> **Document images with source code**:

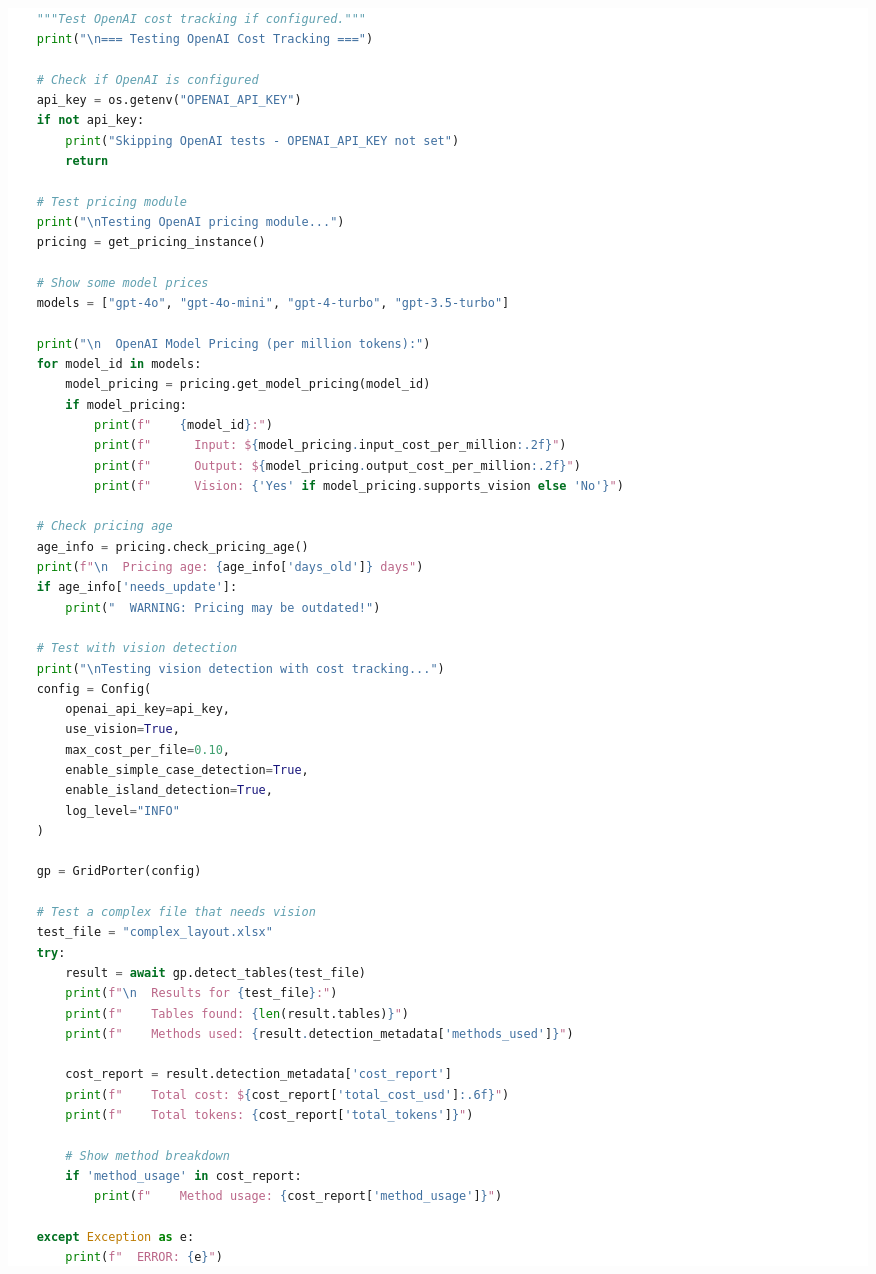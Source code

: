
 ```python
    """Test OpenAI cost tracking if configured."""
    print("\n=== Testing OpenAI Cost Tracking ===")

    # Check if OpenAI is configured
    api_key = os.getenv("OPENAI_API_KEY")
    if not api_key:
        print("Skipping OpenAI tests - OPENAI_API_KEY not set")
        return

    # Test pricing module
    print("\nTesting OpenAI pricing module...")
    pricing = get_pricing_instance()

    # Show some model prices
    models = ["gpt-4o", "gpt-4o-mini", "gpt-4-turbo", "gpt-3.5-turbo"]

    print("\n  OpenAI Model Pricing (per million tokens):")
    for model_id in models:
        model_pricing = pricing.get_model_pricing(model_id)
        if model_pricing:
            print(f"    {model_id}:")
            print(f"      Input: ${model_pricing.input_cost_per_million:.2f}")
            print(f"      Output: ${model_pricing.output_cost_per_million:.2f}")
            print(f"      Vision: {'Yes' if model_pricing.supports_vision else 'No'}")

    # Check pricing age
    age_info = pricing.check_pricing_age()
    print(f"\n  Pricing age: {age_info['days_old']} days")
    if age_info['needs_update']:
        print("  WARNING: Pricing may be outdated!")

    # Test with vision detection
    print("\nTesting vision detection with cost tracking...")
    config = Config(
        openai_api_key=api_key,
        use_vision=True,
        max_cost_per_file=0.10,
        enable_simple_case_detection=True,
        enable_island_detection=True,
        log_level="INFO"
    )

    gp = GridPorter(config)

    # Test a complex file that needs vision
    test_file = "complex_layout.xlsx"
    try:
        result = await gp.detect_tables(test_file)
        print(f"\n  Results for {test_file}:")
        print(f"    Tables found: {len(result.tables)}")
        print(f"    Methods used: {result.detection_metadata['methods_used']}")

        cost_report = result.detection_metadata['cost_report']
        print(f"    Total cost: ${cost_report['total_cost_usd']:.6f}")
        print(f"    Total tokens: {cost_report['total_tokens']}")

        # Show method breakdown
        if 'method_usage' in cost_report:
            print(f"    Method usage: {cost_report['method_usage']}")

    except Exception as e:
        print(f"  ERROR: {e}")

```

> **Required work**:
Each line of the entries that contains the word "configured" should be listed.

> **Result of the task**:
    """Test OpenAI cost tracking if configured."""
    # Check if OpenAI is configured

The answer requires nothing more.